A "hybrid" anode developed at the Department of Energy's Pacific Northwest National Laboratory (PNNL) could quadruple the life of lithium-sulphur batteries. Nature Communications published a paper today describing the anode's design and performance.

"Lithium-sulphur batteries could one day help us take electric cars on longer drives and store renewable wind energy more cheaply, but some technical challenges have to be overcome first," says PNNL Laboratory Fellow Jun Liu, who is the paper's corresponding author. "PNNL's new anode design is helping bringing us closer to that day."

Today's electric vehicles are commonly powered by rechargeable lithium-ion batteries, which are also being used to store renewable energy. But the chemistry of lithium-ion batteries limits how much energy they can store.

One promising solution is the lithium-sulphur battery, which can hold as much as four times more energy per mass than lithium-ion batteries. This would enable electric vehicles to drive longer on a single charge and help store more renewable energy. The down side of lithium-sulphur batteries, however, is they have a much shorter lifespan because they can't be charged as many times as lithium-ion batteries.

Most batteries have two electrodes - one is positively charged and called a cathode, while the second is negative and called an anode. Electricity is generated when electrons flow through a wire that connects the two. Meanwhile, charged molecules called ions shuffle from one electrode to the other through another path - the electrolyte solution in which the electrodes sit.

The lithium-sulfur battery's main obstacles are unwanted side reactions that cut the battery's life short. The undesirable action starts on the battery's sulphur-containing cathode, which slowly disintegrates and forms molecules called polysulphides that dissolve into the battery's electrolyte liquid.

The dissolved sulphur eventually develops into a thin film called the solid-state electrolyte interface layer. The film forms on the surface of the lithium-containing anode, growing until the battery is inoperable.

Most lithium-sulphur battery research to date has centered on stopping sulphur leakage from the cathode. But PNNL researchers determined stopping that leakage can be particularly challenging. Besides, recent research has shown a battery with a dissolved cathode can still work. So the PNNL team focused on the battery's other side by adding a protective shield to the anode.

The new shield is made of graphite, a thin matrix of connected carbon molecules that is already used in lithium-ion battery anodes. In a lithium-sulphur battery, PNNL's graphite shield moves the sulphur side reactions away from the anode's lithium surface, preventing it from growing the debilitating interference layer. Combining graphite from lithium-ion batteries with lithium from conventional lithium-sulphur batteries, the researchers dubbed their new anode a hybrid of the two.
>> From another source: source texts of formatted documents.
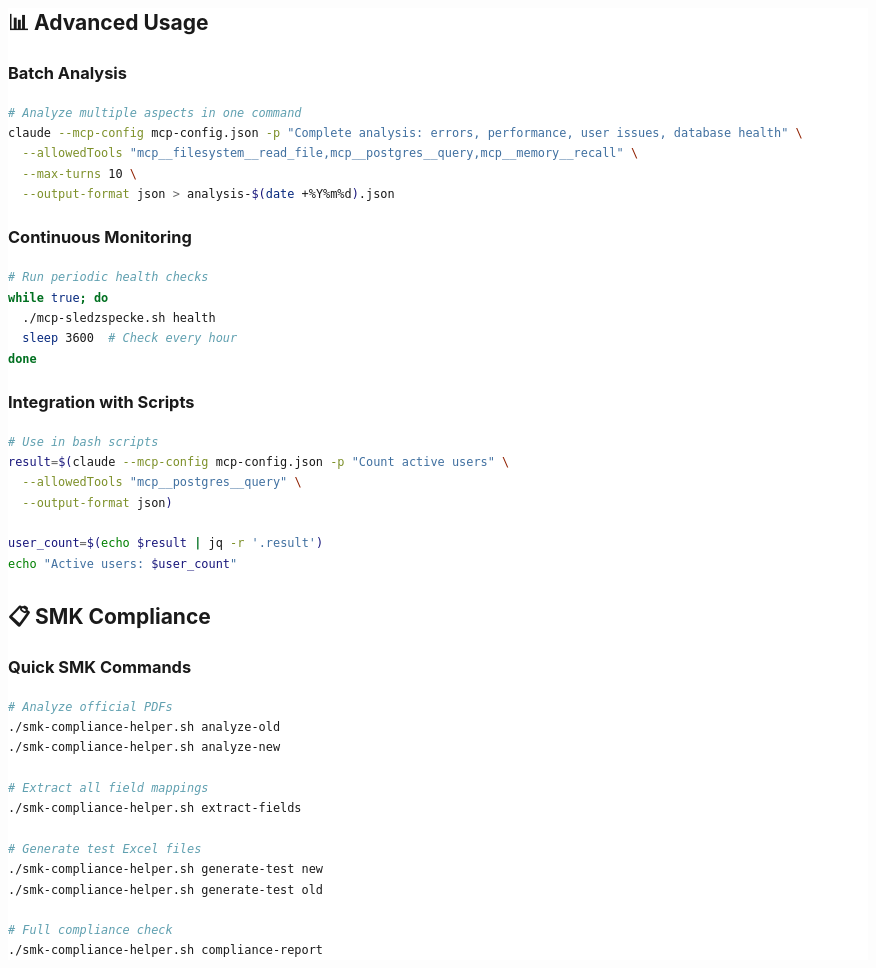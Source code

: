 ## 📊 Advanced Usage

### Batch Analysis
```bash
# Analyze multiple aspects in one command
claude --mcp-config mcp-config.json -p "Complete analysis: errors, performance, user issues, database health" \
  --allowedTools "mcp__filesystem__read_file,mcp__postgres__query,mcp__memory__recall" \
  --max-turns 10 \
  --output-format json > analysis-$(date +%Y%m%d).json
```

### Continuous Monitoring
```bash
# Run periodic health checks
while true; do
  ./mcp-sledzspecke.sh health
  sleep 3600  # Check every hour
done
```

### Integration with Scripts
```bash
# Use in bash scripts
result=$(claude --mcp-config mcp-config.json -p "Count active users" \
  --allowedTools "mcp__postgres__query" \
  --output-format json)
  
user_count=$(echo $result | jq -r '.result')
echo "Active users: $user_count"
```

## 📋 SMK Compliance

### Quick SMK Commands
```bash
# Analyze official PDFs
./smk-compliance-helper.sh analyze-old
./smk-compliance-helper.sh analyze-new

# Extract all field mappings
./smk-compliance-helper.sh extract-fields

# Generate test Excel files
./smk-compliance-helper.sh generate-test new
./smk-compliance-helper.sh generate-test old

# Full compliance check
./smk-compliance-helper.sh compliance-report
```
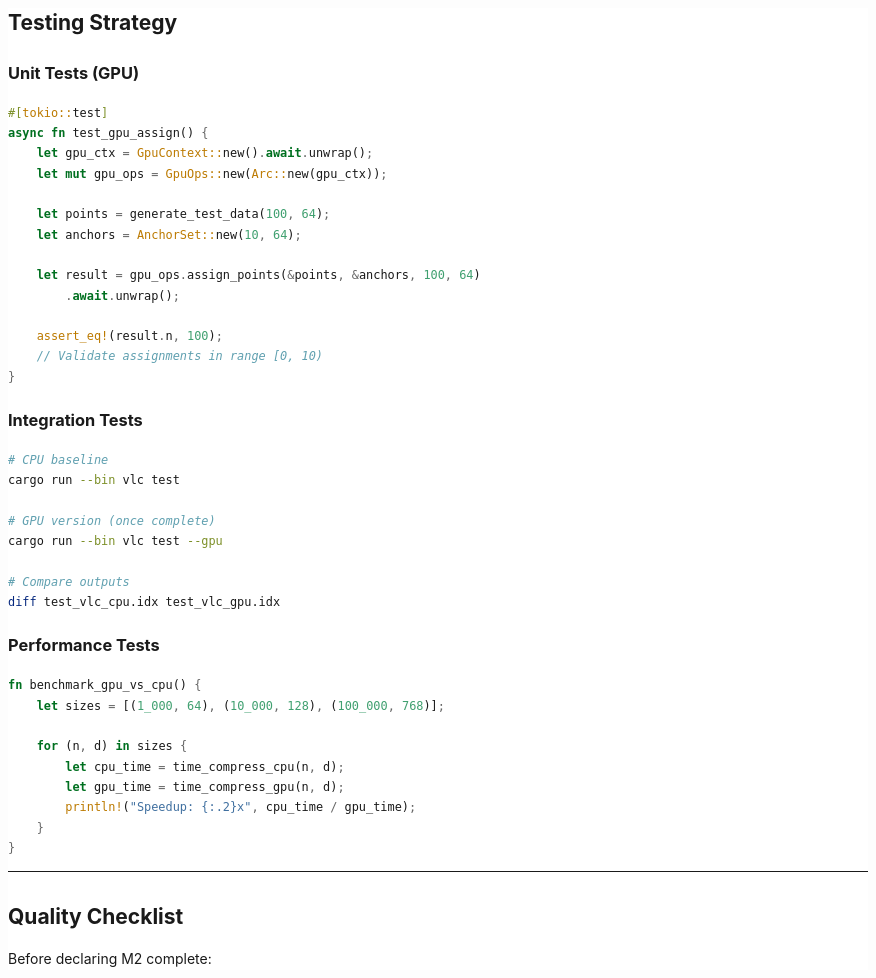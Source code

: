 
## Testing Strategy

### Unit Tests (GPU)
```rust
#[tokio::test]
async fn test_gpu_assign() {
    let gpu_ctx = GpuContext::new().await.unwrap();
    let mut gpu_ops = GpuOps::new(Arc::new(gpu_ctx));

    let points = generate_test_data(100, 64);
    let anchors = AnchorSet::new(10, 64);

    let result = gpu_ops.assign_points(&points, &anchors, 100, 64)
        .await.unwrap();

    assert_eq!(result.n, 100);
    // Validate assignments in range [0, 10)
}
```

### Integration Tests
```bash
# CPU baseline
cargo run --bin vlc test

# GPU version (once complete)
cargo run --bin vlc test --gpu

# Compare outputs
diff test_vlc_cpu.idx test_vlc_gpu.idx
```

### Performance Tests
```rust
fn benchmark_gpu_vs_cpu() {
    let sizes = [(1_000, 64), (10_000, 128), (100_000, 768)];

    for (n, d) in sizes {
        let cpu_time = time_compress_cpu(n, d);
        let gpu_time = time_compress_gpu(n, d);
        println!("Speedup: {:.2}x", cpu_time / gpu_time);
    }
}
```

---

## Quality Checklist

Before declaring M2 complete:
The new anode quadrupled the lifespan of the lithium-sulphur battery system the PNNL team tested. When equipped with a conventional anode, the battery stopped working after about 100 charge-and-discharge cycles. But the system worked well past 400 cycles when it used PNNL's hybrid anode and was tested under the same conditions.

"Sulphur is still dissolved in a lithium-sulphur battery that uses our hybrid anode, but that doesn't really matter," Liu says. "Tests showed a battery with a hybrid anode can successfully be charged repeatedly at a high rate for more 400 cycles, and with just an 11-pe rcent decrease in the battery's energy storage capacity."

This and most other lithium-sulphur battery research is conducted with small, thin-film versions of the battery that are ideal for lab tests. Larger, thicker batteries would be needed to power electric cars and store renewable energy. Liu notes tests with a larger battery system would better evaluate the performance of PNNL's new hybrid anode for real-world applications.

This study was primarily supported by the Department of Energy's Office of Science (BES), with additional support from DOE's Advanced Research Projects Agency-Energy, and DOE's Office of Energy Efficiency and Renewable Energy.  Some of this research was performed at EMSL, DOE's Environmental and Molecular Sciences Laboratory at PNNL.